To compute the expectation value, note that
$\displaystyle
EX = \int_0^{\infty} x \frac{\beta^{\alpha}}{\Gamma(\alpha)} x^{-\alpha - 1} e^{-\beta / x} dx
$
$\displaystyle
EX = \frac{\beta^{\alpha}}{\Gamma(\alpha)} \int_0^{\infty} x^{-(\alpha - 1) - 1} e^{-\beta / x} dx
$
Completing the term inside the integral,
$\displaystyle
EX = \frac{\beta^{\alpha}}{\Gamma(\alpha)} \int_0^\infty x^{-(\alpha - 1) - 1} \frac{\beta^{\alpha - 1}}{\Gamma(\alpha - 1)} e^{-\beta/x} dx \frac{\Gamma(\alpha - 1)}{\beta^{\alpha - 1}}
$
$\displaystyle
EX = \frac{\beta^{\alpha}}{\Gamma(\alpha)} \frac{\Gamma(\alpha - 1)}{\beta^{\alpha - 1}}
$
Since the term inside the integral is now an inverse Gamma with parameters
$\displaystyle \alpha - 1 ; \beta $
So,
$\displaystyle
\frac{\beta}{\alpha - 1}
$
Do the same for $\displaystyle EX^2 $ and find the variance.

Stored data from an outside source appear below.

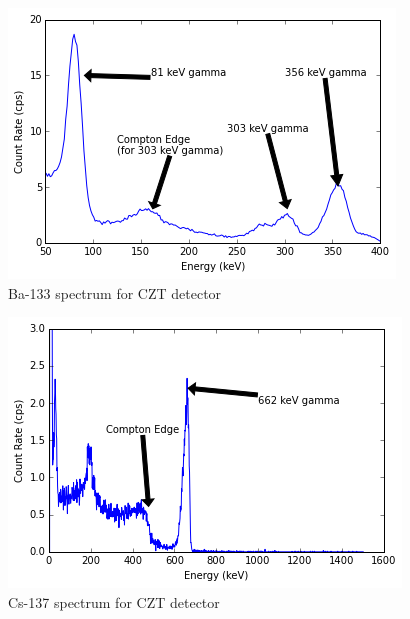 \documentclass[12pt]{article}
\begin{document}
\begin{center}
\begin{figure}
	\includegraphics{czt_ba133}
	\caption{Ba-133 spectrum for CZT detector}
	\label{fig:ba133czt}
\end{figure}
\end{center}

\begin{center}
\begin{figure}
	\includegraphics{czt_cs137}
	\caption{Cs-137 spectrum for CZT detector}
	\label{fig:cs137czt}
\end{figure}
\end{center}
\end{document}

To compute $\displaystyle EX^2 $, note that
$\displaystyle
Ex = \frac{\beta^{\alpha}}{\Gamma(\alpha)} \int_0^\infty x^{-(\alpha - 2) - 1} \frac{\beta^{\alpha - 2}}{\Gamma(\alpha - 2)} e^{-\beta/x} dx \frac{\Gamma(\alpha - 2)}{\beta^{\alpha - 2}}
$
And so you have an inverse gamma with parameters $\displaystyle \alpha - 2 ; \beta $ inside the integral. Do the same as before and find $\displaystyle EX^2 $.
$\displaystyle
EX^2 = \frac{\beta^{\alpha}}{\Gamma(\alpha)} \frac{\Gamma(\alpha - 2)}{\beta^{\alpha - 2}} = \frac{\beta^2}{(\alpha - 2)(\alpha - 1)}
$
Then, as $\displaystyle VarX = EX^2 - \left( EX \right)^2 $, find the variance.